(Materials provided)

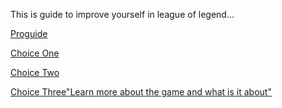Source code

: This is guide to improve yourself in league of legend...

[Proguide](https://images.app.goo.gl/1HmJydssdQC7fz8FA)

[Choice One](Jungle.md)

[Choice Two](Mid.md)

[Choice Three"Learn more about the game and what is it about"](Lol.md)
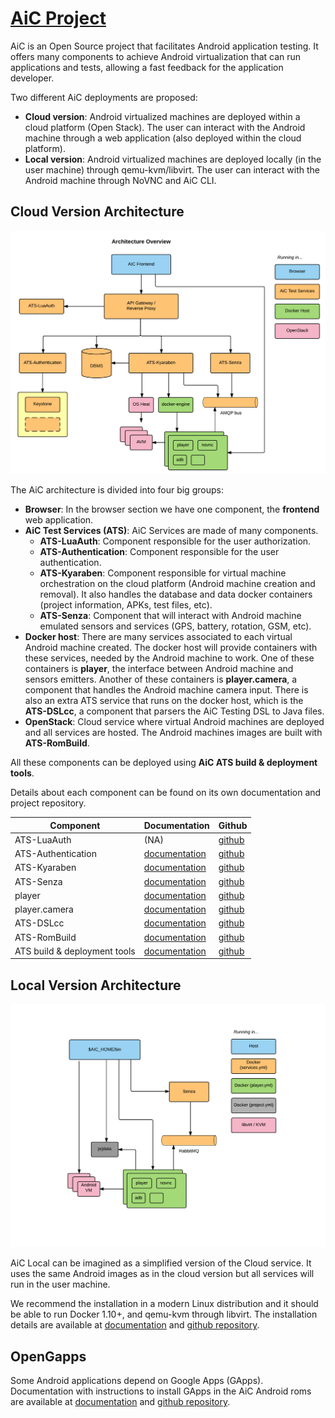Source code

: # [AiC Project](https://aic-project.github.io)

<!---
Android is an Open Source operating system developed by Google. It
was at first targeted to mobile devices but Today it is present, as
well, on televisions and watches. Leader on the mobile market, Android
is present in
[in more than 14 billion devices [Callaham, John. September 29, 2015.]](http://www.androidcentral.com/google-says-there-are-now-14-billion-active-android-devices-worldwide)
and it has more than
[2 million applications [AppBrain. January 16, 2017.]](http://www.appbrain.com/stats/number-of-android-apps).
-->

AiC is an Open Source project that facilitates Android application
testing. It offers many components to achieve Android virtualization
that can run applications and tests, allowing a fast feedback for the
application developer.

Two different AiC deployments are proposed:

* **Cloud version**: Android virtualized machines are deployed
within a cloud platform (Open Stack). The user can interact
with the Android machine through a web application (also deployed
within the cloud platform).
* **Local version**: Android virtualized machines are deployed locally
(in the user machine) through qemu-kvm/libvirt. The user can interact
with the Android machine through NoVNC and AiC CLI.

## Cloud Version Architecture

![AiC Cloud architecture overview](img/aic-cloud-overview.png)

The AiC architecture is divided into four big groups:

* **Browser**: In the browser section we have one component, the **frontend** web application.
* **AiC Test Services (ATS)**: AiC Services are made of many components.
	* **ATS-LuaAuth**: Component responsible for the user authorization.
	* **ATS-Authentication**: Component responsible for the user authentication.
	* **ATS-Kyaraben**: Component responsible for virtual machine orchestration on the cloud platform (Android machine creation and removal). It also handles the database and data docker containers (project information, APKs, test files, etc).
	* **ATS-Senza**: Component that will interact with Android machine emulated sensors and services (GPS, battery, rotation, GSM, etc).
* **Docker host**: There are many services associated to each virtual Android machine created.
  The docker host will provide containers with these services, needed by the Android machine to work.
  One of these containers is **player**, the interface between Android machine and sensors emitters.
	Another of these containers is **player.camera**, a component that handles the Android machine camera input.
	There is also an extra ATS service that runs on the docker host, which is the **ATS-DSLcc**, a component that parsers the AiC Testing DSL to Java files.
* **OpenStack**: Cloud service where virtual Android machines are
deployed and all services are hosted. The Android machines images are
built with **ATS-RomBuild**.

All these components can be deployed using **AiC ATS build & deployment tools**.

Details about each component can be found on its own documentation and
project repository.

Component | Documentation | Github
---------- | --------------- | ----------------
ATS-LuaAuth | (NA) | [github](https://github.com/AiC-Project/ats.authorization)
ATS-Authentication | [documentation](sub/ats.authentication/) | [github](https://github.com/AiC-Project/ats.authentication)
ATS-Kyaraben | [documentation](sub/ats.kyaraben/) | [github](https://github.com/AiC-Project/ats.authorization)
ATS-Senza |  [documentation](sub/ats.senza/) | [github](https://github.com/AiC-Project/ats.senza)
player | [documentation](sub/player/) | [github](https://github.com/AiC-Project/player)
player.camera | [documentation](sub/player.camera/) | [github](https://github.com/AiC-Project/player.camera)
ATS-DSLcc | [documentation](sub/ats.dslcc/) | [github](https://github.com/AiC-Project/ats.dslcc)
ATS-RomBuild | [documentation](sub/ats.rombuild/) | [github](https://github.com/AiC-Project/ats.rombuild)
ATS build & deployment tools | [documentation](sub/ats.aic/) | [github](https://github.com/AiC-Project/ats.aic)

## Local Version Architecture

![AiC Local architecture overview](img/aic-local-overview.png)

AiC Local can be imagined as a simplified version of the Cloud
service. It uses the same Android images as in the cloud version but
all services will run in the user machine.

We recommend the installation in a modern Linux distribution and it
should be able to run Docker 1.10+, and qemu-kvm through libvirt. The
installation details are available at
[documentation](sub/local-aic/)
and
[github repository](https://github.com/AiC-Project/local-aic).

## OpenGapps

Some Android applications depend on Google Apps (GApps).
Documentation with instructions to install GApps in the AiC Android
roms are available at
[documentation](sub/ats.gapps/)
and
[github repository](https://github.com/AiC-Project/ats.gapps).

<!---
## License & Copyright

TODO
-->

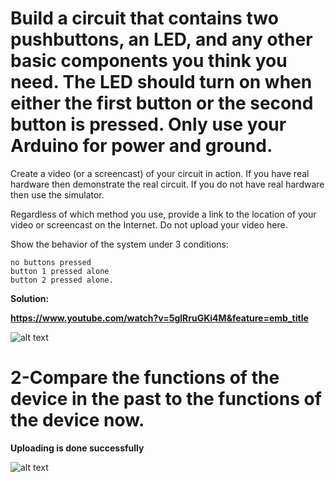 # Build a circuit that contains two pushbuttons, an LED, and any other basic components you think you need. The LED should turn on when either the first button or the second button is pressed. Only use your Arduino for power and ground.

Create a video (or a screencast) of your circuit in action.
If you have real hardware then demonstrate the real circuit. If you do not have real hardware then use the simulator.

Regardless of which method you use, provide a link to the location of your video or screencast on the Internet. Do not upload your video here.

Show the behavior of the system under 3 conditions:

    no buttons pressed
    button 1 pressed alone
    button 2 pressed alone.


**Solution:**

**https://www.youtube.com/watch?v=5glRruGKi4M&feature=emb_title**


![alt text](1.png)


# 2-Compare the functions of the device in the past to the functions of the device now.

**Uploading is done successfully**

![alt text](2.png)
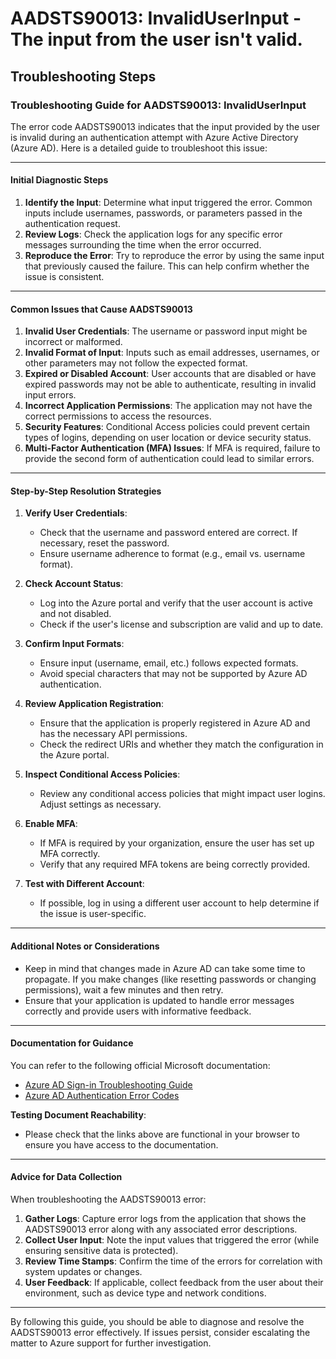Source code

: # AADSTS90013: InvalidUserInput - The input from the user isn't valid.


## Troubleshooting Steps
### Troubleshooting Guide for AADSTS90013: InvalidUserInput

The error code AADSTS90013 indicates that the input provided by the user is invalid during an authentication attempt with Azure Active Directory (Azure AD). Here is a detailed guide to troubleshoot this issue:

---

#### Initial Diagnostic Steps
1. **Identify the Input**: Determine what input triggered the error. Common inputs include usernames, passwords, or parameters passed in the authentication request.
2. **Review Logs**: Check the application logs for any specific error messages surrounding the time when the error occurred.
3. **Reproduce the Error**: Try to reproduce the error by using the same input that previously caused the failure. This can help confirm whether the issue is consistent.

---

#### Common Issues that Cause AADSTS90013
1. **Invalid User Credentials**: The username or password input might be incorrect or malformed.
2. **Invalid Format of Input**: Inputs such as email addresses, usernames, or other parameters may not follow the expected format.
3. **Expired or Disabled Account**: User accounts that are disabled or have expired passwords may not be able to authenticate, resulting in invalid input errors.
4. **Incorrect Application Permissions**: The application may not have the correct permissions to access the resources.
5. **Security Features**: Conditional Access policies could prevent certain types of logins, depending on user location or device security status.
6. **Multi-Factor Authentication (MFA) Issues**: If MFA is required, failure to provide the second form of authentication could lead to similar errors.

---

#### Step-by-Step Resolution Strategies
1. **Verify User Credentials**:
   - Check that the username and password entered are correct. If necessary, reset the password.
   - Ensure username adherence to format (e.g., email vs. username format).

2. **Check Account Status**:
   - Log into the Azure portal and verify that the user account is active and not disabled.
   - Check if the user's license and subscription are valid and up to date.

3. **Confirm Input Formats**:
   - Ensure input (username, email, etc.) follows expected formats.
   - Avoid special characters that may not be supported by Azure AD authentication.

4. **Review Application Registration**:
   - Ensure that the application is properly registered in Azure AD and has the necessary API permissions.
   - Check the redirect URIs and whether they match the configuration in the Azure portal.

5. **Inspect Conditional Access Policies**:
   - Review any conditional access policies that might impact user logins. Adjust settings as necessary.

6. **Enable MFA**:
   - If MFA is required by your organization, ensure the user has set up MFA correctly.
   - Verify that any required MFA tokens are being correctly provided.

7. **Test with Different Account**:
   - If possible, log in using a different user account to help determine if the issue is user-specific.

---

#### Additional Notes or Considerations
- Keep in mind that changes made in Azure AD can take some time to propagate. If you make changes (like resetting passwords or changing permissions), wait a few minutes and then retry.
- Ensure that your application is updated to handle error messages correctly and provide users with informative feedback.

---

#### Documentation for Guidance
You can refer to the following official Microsoft documentation:
- [Azure AD Sign-in Troubleshooting Guide](https://docs.microsoft.com/en-us/azure/active-directory/enterprise-users/troubleshoot-authentication)
- [Azure AD Authentication Error Codes](https://docs.microsoft.com/en-us/azure/active-directory/develop/reference-aad-error-codes)

**Testing Document Reachability**: 
- Please check that the links above are functional in your browser to ensure you have access to the documentation.

---

#### Advice for Data Collection
When troubleshooting the AADSTS90013 error:
1. **Gather Logs**: Capture error logs from the application that shows the AADSTS90013 error along with any associated error descriptions.
2. **Collect User Input**: Note the input values that triggered the error (while ensuring sensitive data is protected).
3. **Review Time Stamps**: Confirm the time of the errors for correlation with system updates or changes.
4. **User Feedback**: If applicable, collect feedback from the user about their environment, such as device type and network conditions.

---

By following this guide, you should be able to diagnose and resolve the AADSTS90013 error effectively. If issues persist, consider escalating the matter to Azure support for further investigation.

(End Materials provided)

• **About this task**
Copy out each line of the data in which the word "repository" appears.

• **Result of the task**
project repository.
[github repository](https://github.com/AiC-Project/local-aic).
[github repository](https://github.com/AiC-Project/ats.gapps).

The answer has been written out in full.